M. le président. M. de La Rochefoucauld s’y oppose énergiquement. (Rires à gauche. – Rumeurs à droite. — Bruit.)
Je n’ai fait que répéter l’expression même dont s’est servi M. de La Rochefoucauld.
(L’urgence, mise aux voix, est déclarée.)
M. de La Rochefoucauld duc de Bisaccia. Je demande la parole. (Exclamations à gauche).
M. le président. Je ferai observer à M. de La Rochefoucauld qu’il résulte de l’article 7 que, l’urgence étant déclarée, la Chambre peut être consultée sur la question spéciale de la discussion immédiate. Si c’est sur cette question que M. de La Rochefoucauld désire avoir la parole, je la lui donne.
M. de La Rochefoucauld duc de Bisaccia, Non, monsieur le président, c’est sur le fond même de la proposition.
M. le président. Alors, je consulte la Chambre sur la question de savoir si elle entend passer à la discussion immédiate de cette proposition.
(La Chambre, consultée, décide qu’elle passe à la discussion immédiate.)
M. le président. La commission conclut à l’adoption de la proposition de M. Benjamin Raspail.

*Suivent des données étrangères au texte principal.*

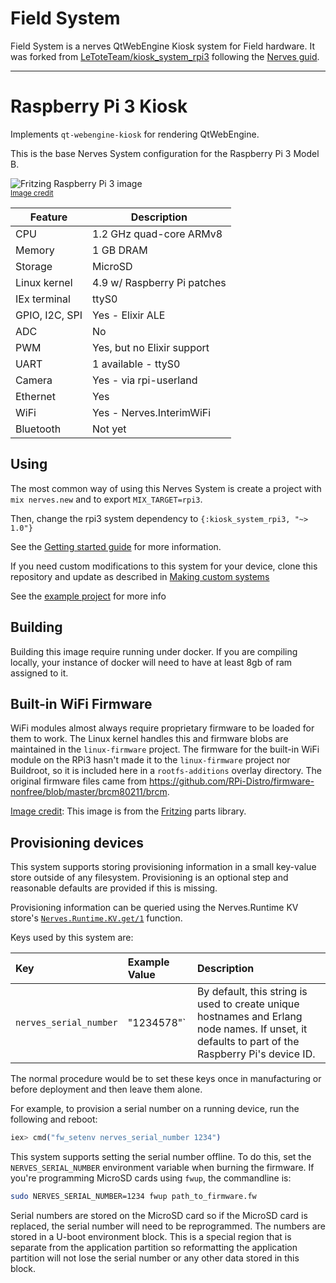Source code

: # Field System

Field System is a nerves QtWebEngine Kiosk system for Field hardware. It was forked from [LeToteTeam/kiosk_system_rpi3](https://github.com/LeToteTeam/kiosk_system_rpi3) following the [Nerves guid](https://hexdocs.pm/nerves/systems.html#customizing-your-own-nerves-system).

---

# Raspberry Pi 3 Kiosk

Implements `qt-webengine-kiosk` for rendering QtWebEngine.

This is the base Nerves System configuration for the Raspberry Pi 3 Model B.

![Fritzing Raspberry Pi 3 image](assets/images/raspberry-pi-3-model-b.png)
<br><sup>[Image credit](#fritzing)</sup>

| Feature              | Description                     |
| -------------------- | ------------------------------- |
| CPU                  | 1.2 GHz quad-core ARMv8         |
| Memory               | 1 GB DRAM                       |
| Storage              | MicroSD                         |
| Linux kernel         | 4.9 w/ Raspberry Pi patches  |
| IEx terminal         | ttyS0 |
| GPIO, I2C, SPI       | Yes - Elixir ALE                |
| ADC                  | No                              |
| PWM                  | Yes, but no Elixir support      |
| UART                 | 1 available - ttyS0             |
| Camera               | Yes - via rpi-userland          |
| Ethernet             | Yes                             |
| WiFi                 | Yes - Nerves.InterimWiFi        |
| Bluetooth            | Not yet                         |

## Using

The most common way of using this Nerves System is create a project with `mix
nerves.new` and to export `MIX_TARGET=rpi3`. 

Then, change the rpi3 system dependency to
`{:kiosk_system_rpi3, "~> 1.0"}`

See the [Getting started
guide](https://hexdocs.pm/nerves/getting-started.html#creating-a-new-nerves-app)
for more information.

If you need custom modifications to this system for your device, clone this
repository and update as described in [Making custom
systems](https://hexdocs.pm/nerves/systems.html#customizing-your-own-nerves-system)

See the [example project](https://github.com/LeToteTeam/kiosk_system_rpi3/tree/master/example) for more info


## Building

Building this image require running under docker.
If you are compiling locally, your instance of docker will need to have at least
8gb of ram assigned to it.

## Built-in WiFi Firmware

WiFi modules almost always require proprietary firmware to be loaded for them to work. The
Linux kernel handles this and firmware blobs are maintained in the
`linux-firmware` project. The firmware for the built-in WiFi module on the RPi3
hasn't made it to the `linux-firmware` project nor Buildroot, so it is included
here in a `rootfs-additions` overlay directory. The original firmware files came from
https://github.com/RPi-Distro/firmware-nonfree/blob/master/brcm80211/brcm.

[Image credit](#fritzing): This image is from the [Fritzing](http://fritzing.org/home/) parts library.

## Provisioning devices

This system supports storing provisioning information in a small key-value store
outside of any filesystem. Provisioning is an optional step and reasonable
defaults are provided if this is missing.

Provisioning information can be queried using the Nerves.Runtime KV store's
[`Nerves.Runtime.KV.get/1`](https://hexdocs.pm/nerves_runtime/Nerves.Runtime.KV.html#get/1)
function.

Keys used by this system are:

Key                    | Example Value     | Description
:--------------------- | :---------------- | :----------
`nerves_serial_number` | "1234578"`        | By default, this string is used to create unique hostnames and Erlang node names. If unset, it defaults to part of the Raspberry Pi's device ID.

The normal procedure would be to set these keys once in manufacturing or before
deployment and then leave them alone.

For example, to provision a serial number on a running device, run the following
and reboot:

```elixir
iex> cmd("fw_setenv nerves_serial_number 1234")
```

This system supports setting the serial number offline. To do this, set the
`NERVES_SERIAL_NUMBER` environment variable when burning the firmware. If you're
programming MicroSD cards using `fwup`, the commandline is:

```sh
sudo NERVES_SERIAL_NUMBER=1234 fwup path_to_firmware.fw
```

Serial numbers are stored on the MicroSD card so if the MicroSD card is
replaced, the serial number will need to be reprogrammed. The numbers are stored
in a U-boot environment block. This is a special region that is separate from
the application partition so reformatting the application partition will not
lose the serial number or any other data stored in this block.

Cette proposition de loi est ainsi conçue :
« Article unique. — La République adopte la date du 14 juillet comme jour de fête nationale annuelle.»
M. de La Rochefoucauld duc de Bisaccia. Messieurs, je viens m’opposer énergiquement à la proposition qui vous est faite. Je serai très bref, parce que je sais que vous n’aimez pas qu’on soit long. (Rumeurs à gauche.) Vous me le prouvez dans ce moment même, messieurs.

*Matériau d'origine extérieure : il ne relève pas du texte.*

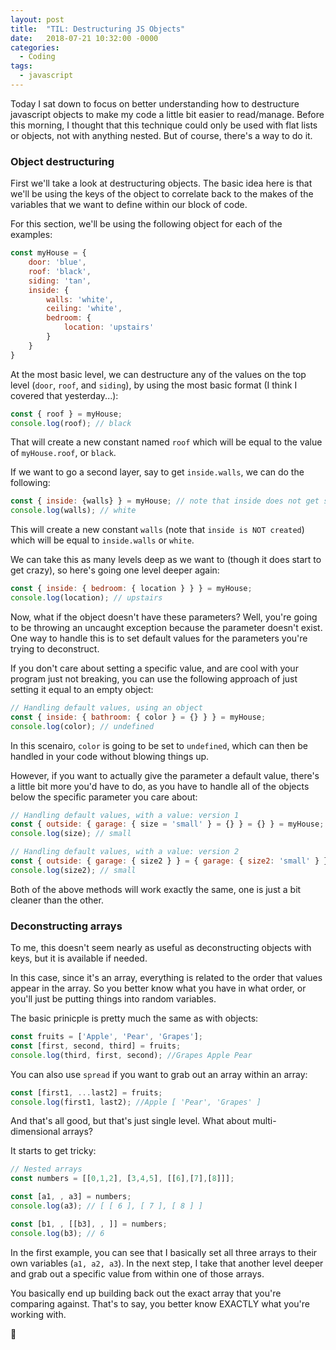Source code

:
 ```yaml
---
layout: post
title:  "TIL: Destructuring JS Objects"
date:   2018-07-21 10:32:00 -0000
categories:
  - Coding
tags:
  - javascript
---
```

Today I sat down to focus on better understanding how to destructure javascript objects to make my code a little bit easier to read/manage. Before this morning, I thought that this technique could only be used with flat lists or objects, not with anything nested. But of course, there's a way to do it.

### Object destructuring
First we'll take a look at destructuring objects. The basic idea here is that we'll be using the keys of the object to correlate back to the makes of the variables that we want to define within our block of code.

For this section, we'll be using the following object for each of the examples:
```js
const myHouse = {
    door: 'blue',
    roof: 'black',
    siding: 'tan',
    inside: {
        walls: 'white',
        ceiling: 'white',
        bedroom: {
            location: 'upstairs'
        }
    }
}
```
At the most basic level, we can destructure any of the values on the top level (`door`, `roof`, and `siding`), by using the most basic format (I think I covered that yesterday...):
```js
const { roof } = myHouse; 
console.log(roof); // black
```
That will create a new constant named `roof` which will be equal to the value of `myHouse.roof`, or `black`.

If we want to go a second layer, say to get `inside.walls`, we can do the following:
```js
const { inside: {walls} } = myHouse; // note that inside does not get saved to variable, only walls
console.log(walls); // white
```
This will create a new constant `walls` (note that `inside is NOT created`) which will be equal to `inside.walls` or `white`.

We can take this as many levels deep as we want to (though it does start to get crazy), so here's going one level deeper again:
```js
const { inside: { bedroom: { location } } } = myHouse;
console.log(location); // upstairs
```

Now, what if the object doesn't have these parameters? Well, you're going to be throwing an uncaught exception because the parameter doesn't exist. One way to handle this is to set default values for the parameters you're trying to deconstruct.

If you don't care about setting a specific value, and are cool with your program just not breaking, you can use the following approach of just setting it equal to an empty object:
```js
// Handling default values, using an object
const { inside: { bathroom: { color } = {} } } = myHouse;
console.log(color); // undefined
```
In this scenairo, `color` is going to be set to `undefined`, which can then be handled in your code without blowing things up.

However, if you want to actually give the parameter a default value, there's a little bit more you'd have to do, as you have to handle all of the objects below the specific parameter you care about:
```js
// Handling default values, with a value: version 1
const { outside: { garage: { size = 'small' } = {} } = {} } = myHouse;
console.log(size); // small

// Handling default values, with a value: version 2
const { outside: { garage: { size2 } } = { garage: { size2: 'small' } } } = myHouse;
console.log(size2); // small
```
Both of the above methods will work exactly the same, one is just a bit cleaner than the other.

### Deconstructing arrays
To me, this doesn't seem nearly as useful as deconstructing objects with keys, but it is available if needed.

In this case, since it's an array, everything is related to the order that values appear in the array. So you better know what you have in what order, or you'll just be putting things into random variables.

The basic prinicple is pretty much the same as with objects:
```js
const fruits = ['Apple', 'Pear', 'Grapes'];
const [first, second, third] = fruits;
console.log(third, first, second); //Grapes Apple Pear
```

You can also use `spread` if you want to grab out an array within an array:
```js
const [first1, ...last2] = fruits;
console.log(first1, last2); //Apple [ 'Pear', 'Grapes' ]
```

And that's all good, but that's just single level. What about multi-dimensional arrays?

It starts to get tricky:
```js
// Nested arrays
const numbers = [[0,1,2], [3,4,5], [[6],[7],[8]]];

const [a1, , a3] = numbers;
console.log(a3); // [ [ 6 ], [ 7 ], [ 8 ] ]

const [b1, , [[b3], , ]] = numbers;
console.log(b3); // 6
```
In the first example, you can see that I basically set all three arrays to their own variables (`a1, a2, a3`). In the next step, I take that another level deeper and grab out a specific value from within one of those arrays.

You basically end up building back out the exact array that you're comparing against. That's to say, you better know EXACTLY what you're working with.

💚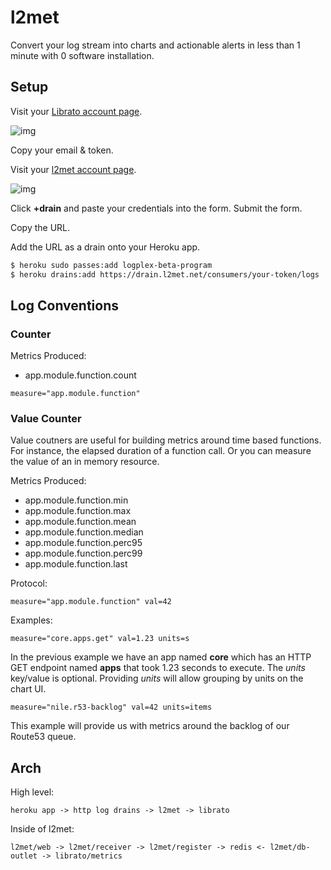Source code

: # l2met

Convert your log stream into charts and actionable alerts in less than 1 minute
with 0 software installation.

## Setup

Visit your [Librato account page](https://metrics.librato.com/account).

![img](http://f.cl.ly/items/3f3S382I352E2Q2C0Q44/Screen%20Shot%202012-10-22%20at%209.14.41%20PM.png)

Copy your email & token.

Visit your [l2met account page](https://www.l2met.net/).

![img](http://f.cl.ly/items/230p0B0b0h2u2A341c24/Screen%20Shot%202012-10-22%20at%209.18.56%20PM.png)

Click **+drain** and paste your credentials into the form. Submit the form.

Copy the URL.

Add the URL as a drain onto your Heroku app.

```bash
$ heroku sudo passes:add logplex-beta-program
$ heroku drains:add https://drain.l2met.net/consumers/your-token/logs
```

## Log Conventions

### Counter

Metrics Produced:

* app.module.function.count

```
measure="app.module.function"
```

### Value Counter

Value coutners are useful for building metrics around time based functions. For instance, the elapsed duration of a function call. Or you can measure the value of an in memory resource.

Metrics Produced:

* app.module.function.min
* app.module.function.max
* app.module.function.mean
* app.module.function.median
* app.module.function.perc95
* app.module.function.perc99
* app.module.function.last

Protocol:

```
measure="app.module.function" val=42
```

Examples:

```
measure="core.apps.get" val=1.23 units=s
```

In the previous example we have an app named **core** which has an HTTP GET endpoint named **apps** that took 1.23 seconds to execute. The *units* key/value is optional. Providing *units* will allow grouping by units on the chart UI.


```
measure="nile.r53-backlog" val=42 units=items
```

This example will provide us with metrics around the backlog of our Route53 queue.
## Arch

High level:

```
heroku app -> http log drains -> l2met -> librato
```

Inside of l2met:

```
l2met/web -> l2met/receiver -> l2met/register -> redis <- l2met/db-outlet -> librato/metrics
```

Plusieurs membres à gauche. Parlez ! parlez !
M. de La Rochefoucauld duc de Bisaccia. Je rappellerai, messieurs, une parole de M. Thiers, qui a dit que la République tombe forcément dans l’imbécilité ou dans le sang. (Exclamations au centre et à gauche.) Messieurs, cette parole, vous allez la ratifier en prenant pour fête un jour de sang. Cette date que vous choisissez pour établir la fête de la paix, cette date que M. le rapporteur a déclaré glorieuse, quelle est-elle en fait ? Quatre-vingts malheureux invalides ont été égorgés par une population en fureur ! Voilà la vérité. (Rumeurs à gauche.)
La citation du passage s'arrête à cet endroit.